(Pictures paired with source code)
- Opening Delimiter -
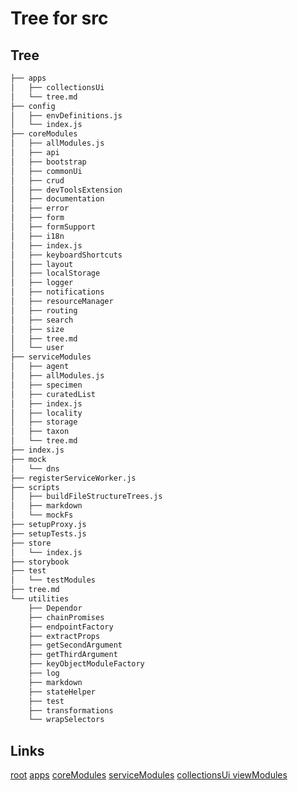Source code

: # Tree for src

## Tree

```bash
├── apps
│   ├── collectionsUi
│   └── tree.md
├── config
│   ├── envDefinitions.js
│   └── index.js
├── coreModules
│   ├── allModules.js
│   ├── api
│   ├── bootstrap
│   ├── commonUi
│   ├── crud
│   ├── devToolsExtension
│   ├── documentation
│   ├── error
│   ├── form
│   ├── formSupport
│   ├── i18n
│   ├── index.js
│   ├── keyboardShortcuts
│   ├── layout
│   ├── localStorage
│   ├── logger
│   ├── notifications
│   ├── resourceManager
│   ├── routing
│   ├── search
│   ├── size
│   ├── tree.md
│   └── user
├── serviceModules
│   ├── agent
│   ├── allModules.js
│   ├── specimen
│   ├── curatedList
│   ├── index.js
│   ├── locality
│   ├── storage
│   ├── taxon
│   └── tree.md
├── index.js
├── mock
│   └── dns
├── registerServiceWorker.js
├── scripts
│   ├── buildFileStructureTrees.js
│   ├── markdown
│   └── mockFs
├── setupProxy.js
├── setupTests.js
├── store
│   └── index.js
├── storybook
├── test
│   └── testModules
├── tree.md
└── utilities
    ├── Dependor
    ├── chainPromises
    ├── endpointFactory
    ├── extractProps
    ├── getSecondArgument
    ├── getThirdArgument
    ├── keyObjectModuleFactory
    ├── log
    ├── markdown
    ├── stateHelper
    ├── test
    ├── transformations
    └── wrapSelectors

```

## Links

[root](../tree.md) [apps](apps/tree.md) [coreModules](coreModules/tree.md)
[serviceModules](serviceModules/tree.md)
[collectionsUi viewModules](apps/collectionsUi/viewModules/tree.md)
- Closing Delimiter -
* [TASK REQUIREMENTS]: Repeat word for word from the line holding "[serviceModules](serviceModules/tree.md)" down to the last line above, including both.

* [REPLY]:
[serviceModules](serviceModules/tree.md)
[collectionsUi viewModules](apps/collectionsUi/viewModules/tree.md)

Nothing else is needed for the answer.